Despite the fact that I feel like I’ve been putting a lot of work in lately, I still seem to be only about three-quarters of the way done with the playtest document. I think that’s largely because a lot of the stuff I’m putting in comes from new ideas, like these three:
Shields – In OSH, shields don’t actually provide any extra armor class (it’s assumed that it’s part of whatever “armor set” you choose), and if you want to wield one, it does limit what kind of weapon you’re allowed to use with it as well as burdening your encumbrance.
Somewhat inspired by this post, if you are wielding a shield, though, you can choose to have it “shatter under a blow”, destroying it but also reducing whatever damage you just took to only a single hit point. But then you’ve gotta go find a new shield.
Scars – Every home-brewed RPG with a hit point system has to figure out where they stand in the “what do hit points represent” discussion. As can be seen in my roughly-designed character sheet upthread I added some basic “health status” notes to the hit point checking-off list.
While I was working on the basic healing rules this morning I decided I’d add a “scars” box to the character sheet. Every time you drop to two hit points or left (the point where “battered and bruised” turns to “actual wound”), when you heal you have to jot down a quick note as to what scar it left on your character, and how it happened.
Rituals – The challenge of balancing a class’s ability to do magic rears it’s ugly head again! I like what 4e does with separating combat spells from rituals, though I don’t like that it basically turns combat spells into just another “combat trick” similar to any class’s tricky abilities in combat but with magic flavoring on top.

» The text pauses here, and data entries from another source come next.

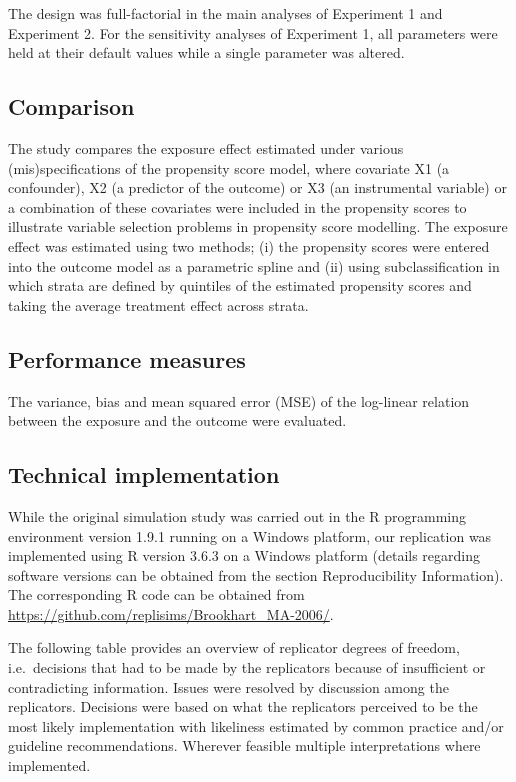 \documentclass[10,a4paperpaper,]{article}
\begin{document}
The design was full-factorial in the main analyses of Experiment 1 and
Experiment 2. For the sensitivity analyses of Experiment 1, all
parameters were held at their default values while a single parameter
was altered.

\subsection{Comparison}

The study compares the exposure effect estimated under various
(mis)specifications of the propensity score model, where covariate X1 (a
confounder), X2 (a predictor of the outcome) or X3 (an instrumental
variable) or a combination of these covariates were included in the
propensity scores to illustrate variable selection problems in
propensity score modelling. The exposure effect was estimated using two
methods; (i) the propensity scores were entered into the outcome model
as a parametric spline and (ii) using subclassification in which strata
are defined by quintiles of the estimated propensity scores and taking
the average treatment effect across strata.

\subsection{Performance measures}

The variance, bias and mean squared error (MSE) of the log-linear
relation between the exposure and the outcome were evaluated.

\subsection{Technical implementation}

While the original simulation study was carried out in the R programming
environment version 1.9.1 running on a Windows platform, our replication
was implemented using R version 3.6.3 on a Windows platform (details
regarding software versions can be obtained from the section
Reproducibility Information). The corresponding R code can be obtained
from \url{https://github.com/replisims/Brookhart_MA-2006/}.

The following table provides an overview of replicator degrees of
freedom, i.e.~decisions that had to be made by the replicators because
of insufficient or contradicting information. Issues were resolved by
discussion among the replicators. Decisions were based on what the
replicators perceived to be the most likely implementation with
likeliness estimated by common practice and/or guideline
recommendations. Wherever feasible multiple interpretations where
implemented.
\end{document}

Currently OSH spells are outlined under talents, and a lot of them are at least combat-ishly utilitarian. I wanted to introduce more ritual-like non-combat spells to the game after the Basic Game to represent a magic-user’s (or any studious caster-type’s) ability to do truly awesome reality-warping spells outside the realm of the flashy in-combat quick-casting.
Right now I’m thinking of “Ritual Casting” being a Magic-User talent that allows access to various player-level-based powerful spells with more vaguely defined effects. Taking this specific talent would be a unique case that requires giving up some sort of previous talent. I dunno, this one’s a tricky one.
Still haven’t hashed out the exact nature of the combat rules, either. I keep hoping that letting them stew around in the back of my mind will encourage a niftier solution to come to me, but at this point I’m just eager to get the character classes fully finished so that the system becomes truly playtestable and solutions can be sought after that way.